Dataset:
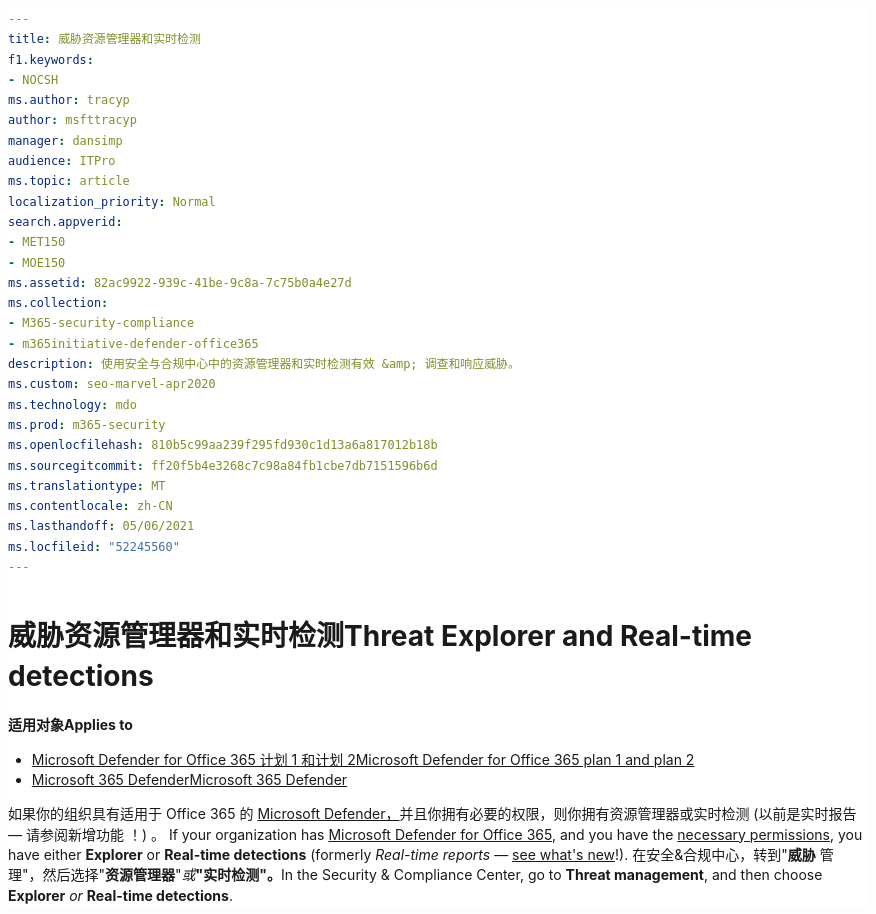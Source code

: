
 ```yaml
---
title: 威胁资源管理器和实时检测
f1.keywords:
- NOCSH
ms.author: tracyp
author: msfttracyp
manager: dansimp
audience: ITPro
ms.topic: article
localization_priority: Normal
search.appverid:
- MET150
- MOE150
ms.assetid: 82ac9922-939c-41be-9c8a-7c75b0a4e27d
ms.collection:
- M365-security-compliance
- m365initiative-defender-office365
description: 使用安全与合规中心中的资源管理器和实时检测有效 &amp; 调查和响应威胁。
ms.custom: seo-marvel-apr2020
ms.technology: mdo
ms.prod: m365-security
ms.openlocfilehash: 810b5c99aa239f295fd930c1d13a6a817012b18b
ms.sourcegitcommit: ff20f5b4e3268c7c98a84fb1cbe7db7151596b6d
ms.translationtype: MT
ms.contentlocale: zh-CN
ms.lasthandoff: 05/06/2021
ms.locfileid: "52245560"
---
```

# <a name="threat-explorer-and-real-time-detections"></a><span data-ttu-id="6e0f6-103">威胁资源管理器和实时检测</span><span class="sxs-lookup"><span data-stu-id="6e0f6-103">Threat Explorer and Real-time detections</span></span>

<span data-ttu-id="6e0f6-104">**适用对象**</span><span class="sxs-lookup"><span data-stu-id="6e0f6-104">**Applies to**</span></span>
- [<span data-ttu-id="6e0f6-105">Microsoft Defender for Office 365 计划 1 和计划 2</span><span class="sxs-lookup"><span data-stu-id="6e0f6-105">Microsoft Defender for Office 365 plan 1 and plan 2</span></span>](defender-for-office-365.md)
- [<span data-ttu-id="6e0f6-106">Microsoft 365 Defender</span><span class="sxs-lookup"><span data-stu-id="6e0f6-106">Microsoft 365 Defender</span></span>](../defender/microsoft-365-defender.md)

<span data-ttu-id="6e0f6-107">如果你的组织具有适用于 Office 365 的 [Microsoft Defender，](defender-for-office-365.md)并且你拥有必要的权限，则你拥有资源管理器或实时检测 (以前是实时报告 *—* 请参阅新增功能 ！) 。 [](#new-features-in-threat-explorer-and-real-time-detections) [](#required-licenses-and-permissions)</span><span class="sxs-lookup"><span data-stu-id="6e0f6-107">If your organization has [Microsoft Defender for Office 365](defender-for-office-365.md), and you have the [necessary permissions](#required-licenses-and-permissions), you have either **Explorer** or **Real-time detections** (formerly *Real-time reports* — [see what's new](#new-features-in-threat-explorer-and-real-time-detections)!).</span></span> <span data-ttu-id="6e0f6-108">在安全&合规中心，转到"**威胁** 管理"，然后选择"**资源管理器**"_或_**"实时检测"。**</span><span class="sxs-lookup"><span data-stu-id="6e0f6-108">In the Security & Compliance Center, go to **Threat management**, and then choose **Explorer** _or_ **Real-time detections**.</span></span>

Problem details: Look through the entries above; copy every line holding the string "author".

Reply:
ms.author: tracyp
author: msfttracyp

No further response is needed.